D'un point de vue religieux, "une offrande aux dieux" désigne un sacrifice offert à une divinité. Le plus souvent, le sacrifice était celui d'un animal, mais il pouvait aussi s'agir d'un être humain, consentant ou non. En effet, dans les cérémonies consacrées à Odin, les prisonniers de guerre ou les criminels coupables de délits graves étaient condamnés à mourir rituellement. Ils étaient étranglés à l'aide d'une lanière de cuir. C'est une très ancienne forme de meurtre rituel, comme en atteste la découverte de cadavres momifiés de l'âge du fer préservés dans les tourbières danoises.
La pendaison était aussi très présente dans le culte d'Odin (le corps bien conservé, vieux de deux mille ans, retrouvé dans le Jylland, au Danemark, en 1950, paraît bien être celui d'un homme pendu à l'occasion d'un sacrifice à Odin).

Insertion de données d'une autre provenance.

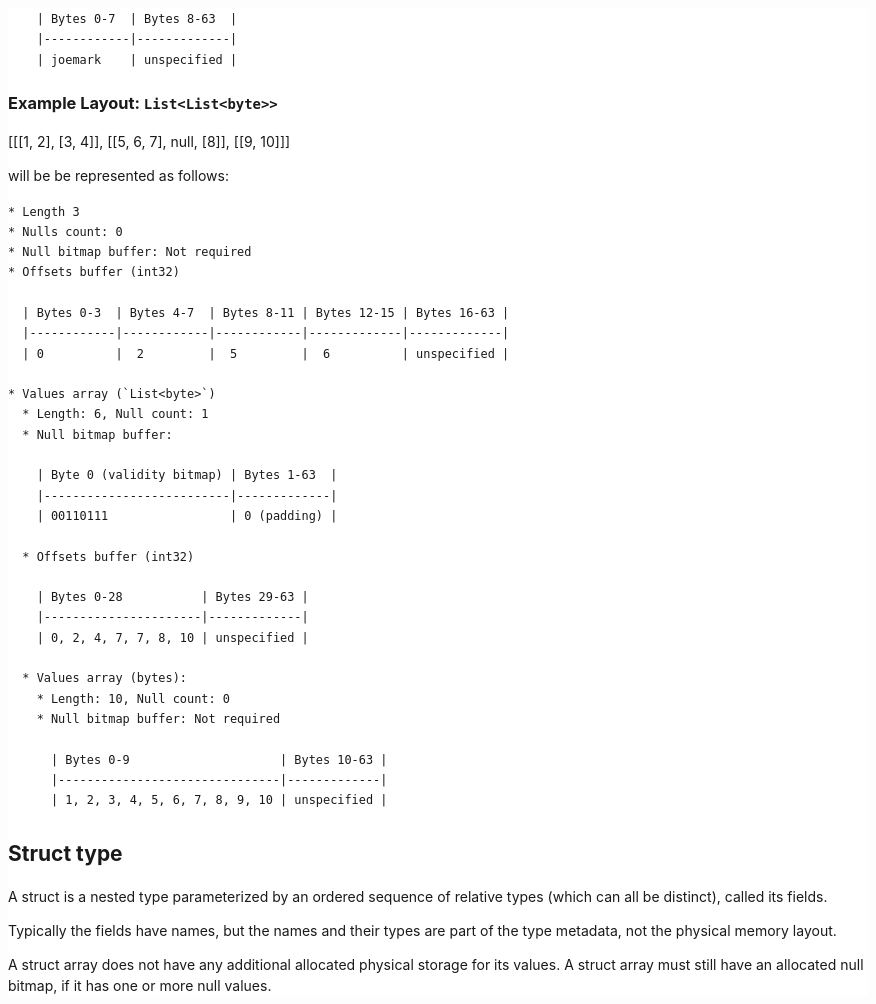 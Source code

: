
 ```
    | Bytes 0-7  | Bytes 8-63  |
    |------------|-------------|
    | joemark    | unspecified |
```

### Example Layout: `List<List<byte>>`
[[[1, 2], [3, 4]], [[5, 6, 7], null, [8]], [[9, 10]]]

will be be represented as follows:

```
* Length 3
* Nulls count: 0
* Null bitmap buffer: Not required
* Offsets buffer (int32)

  | Bytes 0-3  | Bytes 4-7  | Bytes 8-11 | Bytes 12-15 | Bytes 16-63 |
  |------------|------------|------------|-------------|-------------|
  | 0          |  2         |  5         |  6          | unspecified |

* Values array (`List<byte>`)
  * Length: 6, Null count: 1
  * Null bitmap buffer:

    | Byte 0 (validity bitmap) | Bytes 1-63  |
    |--------------------------|-------------|
    | 00110111                 | 0 (padding) |

  * Offsets buffer (int32)

    | Bytes 0-28           | Bytes 29-63 |
    |----------------------|-------------|
    | 0, 2, 4, 7, 7, 8, 10 | unspecified |

  * Values array (bytes):
    * Length: 10, Null count: 0
    * Null bitmap buffer: Not required

      | Bytes 0-9                     | Bytes 10-63 |
      |-------------------------------|-------------|
      | 1, 2, 3, 4, 5, 6, 7, 8, 9, 10 | unspecified |
```

## Struct type

A struct is a nested type parameterized by an ordered sequence of relative
types (which can all be distinct), called its fields.

Typically the fields have names, but the names and their types are part of the
type metadata, not the physical memory layout.

A struct array does not have any additional allocated physical storage for its values.
A struct array must still have an allocated null bitmap, if it has one or more null values.


[1]: https://en.wikipedia.org/wiki/Bit_numbering
[2]: https://software.intel.com/en-us/articles/practical-intel-avx-optimization-on-2nd-generation-intel-core-processors
[3]: https://en.wikipedia.org/wiki/Endianness
[4]: https://software.intel.com/en-us/node/600110
[5]: https://parquet.apache.org/documentation/latest/
[6]: https://drill.apache.org/docs/value-vectors/
[7]: https://github.com/apache/arrow/blob/master/format/Message.fbs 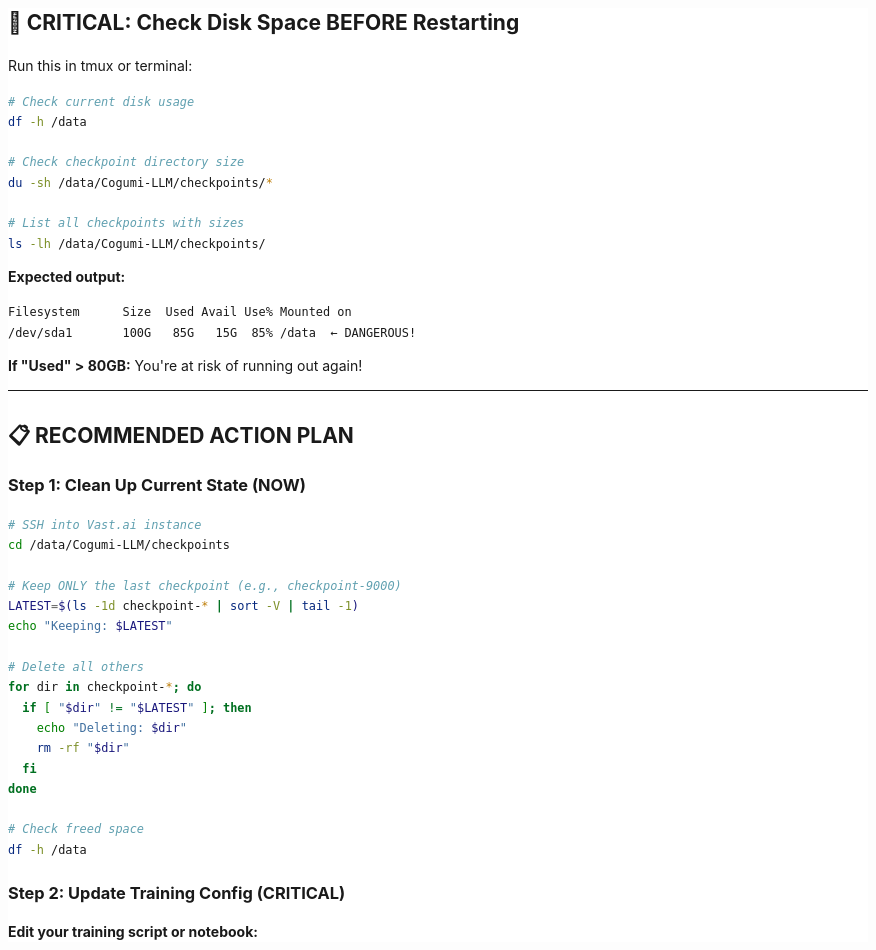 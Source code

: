 
## 🚨 CRITICAL: Check Disk Space BEFORE Restarting

Run this in tmux or terminal:

```bash
# Check current disk usage
df -h /data

# Check checkpoint directory size
du -sh /data/Cogumi-LLM/checkpoints/*

# List all checkpoints with sizes
ls -lh /data/Cogumi-LLM/checkpoints/
```

**Expected output:**
```
Filesystem      Size  Used Avail Use% Mounted on
/dev/sda1       100G   85G   15G  85% /data  ← DANGEROUS!
```

**If "Used" > 80GB:** You're at risk of running out again!

---

## 📋 RECOMMENDED ACTION PLAN

### Step 1: Clean Up Current State (NOW)

```bash
# SSH into Vast.ai instance
cd /data/Cogumi-LLM/checkpoints

# Keep ONLY the last checkpoint (e.g., checkpoint-9000)
LATEST=$(ls -1d checkpoint-* | sort -V | tail -1)
echo "Keeping: $LATEST"

# Delete all others
for dir in checkpoint-*; do
  if [ "$dir" != "$LATEST" ]; then
    echo "Deleting: $dir"
    rm -rf "$dir"
  fi
done

# Check freed space
df -h /data
```

### Step 2: Update Training Config (CRITICAL)

**Edit your training script or notebook:**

L'utilisation de la strangulation et de la pendaison était peut-être un rappel mythique perverti de la pendaison d'Odin à une branche d'Yggdrasil (illustrée par la carte du Tarot : le Pendu).
Gebo (désignée aussi par certains runistes sous le nom de Gyfu) est donc une rune de sacrifice personnel.
Elle enseigne au chercheur spirituel qu'il y a toujours un prix à payer pour progresser.
La rune Wunjo se rapporte à la joie et au bonheur, comme le montre clairement la strophe du poème runique anglosaxon qui lui est associée :
La joie est pour celui qui connaît peu la peine, sans affliction on obtient progrès et bénédictions.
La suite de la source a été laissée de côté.